Tonight PBS will air a documentary special The White House: Inside Story examining life in, the history of, and everything about the Presidential Residence. The show features interviews with Presidential historians and current and former White House residents in a unique glimpse inside the halls of power.
We went digging in our collections of approximately 62,317 artifacts in order to bring some pieces of the White House to our readers. Visitors to our museum will be able to tour past the Oval Office, decorated as it was during President Reagan’s eight years in the White House. Everything in the Oval Office on site in Simi Valley is either a replica or an authentic artifact so that visitors can experience what it was like to walk into the space where Ronald Reagan worked as President. Everything from the signs on the desk to the lamp on the end table are placed where they were in 1989.
“Secret Spaces” of the Reagan Presidential Library
As with many museums the Ronald Reagan Presidential Library and Museum faces the challenge of having more artifacts and objects in our collections than can possibly be displayed. Even with a museum of over 200,000 square feet there are some artifacts that must be kept in storage. Some of these artifacts in our care are stored instead of displayed due to their historical value or because they require special environmental conditions.

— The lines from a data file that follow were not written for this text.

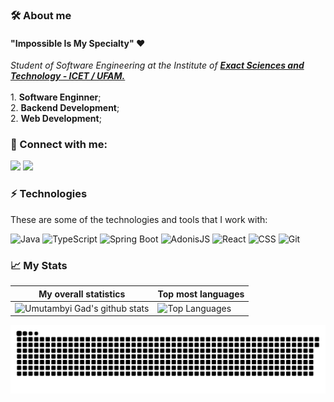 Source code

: ### 🛠 About me

#### "Impossible Is My Specialty" ❤️

<p>
  <em>
   Student of Software Engineering at the Institute of <a href="https://icet.ufam.edu.br/"> <b> Exact Sciences and Technology - ICET / UFAM.</b></a><br>
  </em>  <br>
1. <b>Software Enginner</b>;<br>
2. <b>Backend Development</b>;<br> 
2. <b>Web Development</b>;<br>
</p>

### 👥 Connect with me:
<p align="left">
<a href="https://www.linkedin.com/in/gabrielltav"><img src="https://img.shields.io/badge/-Gabriel%20Tavares-333333?style=white&logo=linkedin"/></a>
<a href="mailto:gabrieltavares.ufam@gmail.com"><img src="https://img.shields.io/badge/-gabrieltavares.ufam@gmail.com-333333?style=white&logo=gmail"/></a>
</p>

### ⚡ Technologies

These are some of the technologies and tools that I work with:

  ![Java](https://img.shields.io/badge/-Java-333333?style=flat&logo=Java&logoColor=007396)
  ![TypeScript](https://img.shields.io/badge/-TypeScript-333333?style=flat&logo=TypeScript)
  ![Spring Boot](https://img.shields.io/badge/-Spring-333333?style=flat&logo=Spring&logoColor=#6DB33F)
  ![AdonisJS](https://img.shields.io/badge/-AdonisJS-333333?style=flat&logo=AdonisJS&logoColor=#220052)
  ![React](https://img.shields.io/badge/-React-333333?style=flat&logo=React&logoColor=#61DAFB)
  ![CSS](https://img.shields.io/badge/-CSS-333333?style=flat&logo=CSS3&logoColor=1572B6)
  ![Git](https://img.shields.io/badge/-Git-333333?style=flat&logo=git)
 
 ### 📈 My Stats
|My overall statistics|Top most languages |
|------------------|-------------|
|![Umutambyi Gad's github stats](https://github-readme-stats.vercel.app/api?username=gabrieltav&show_icons=true&theme=algolia&include_all_commits=true&count_private=true)|![Top Languages](https://github-readme-stats.vercel.app/api/top-langs/?username=gabrieltav&layout=compact&langs_count=7&theme=algolia)|

   
   ![Snake animation](https://github.com/gabrieltav/gabrieltav/blob/output/github-contribution-grid-snake.svg)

Perhaps our most unique space at the Reagan Presidential Library is the Situation Room Secure Video Transmission Site. The Situation Room is actually a complex of rooms in the West Wing of the White House. Exhibit Specialist Rob Zucca spoke with us about the process of how the Situation Room was preserved and shipped piece by piece to the Reagan Presidential Library after the White House Situation Room was upgraded and renovated in 2006. While the Situation Room is not part of our museum galleries, it is the home of the Situation Room Experience which is a brand new program developed by our education department. Beginning in the fall of 2016 the Situation Room Experience will be available to high school students as a unique field trip. Students role play as members of the President’s Cabinet in a challenging and stressful simulation that helps them better understand the structure and function of the United States government.
Mr. Zucca spoke of how a surprise came along with the Situation Room materials: windows from the White House’s West Wing that were installed after a fire in 1929 damaged the West Wing. When the Situation Room was remodeled in 2006, these windows were removed and shipped to Simi Valley where they were carefully installed in a corridor away from the museum’s galleries.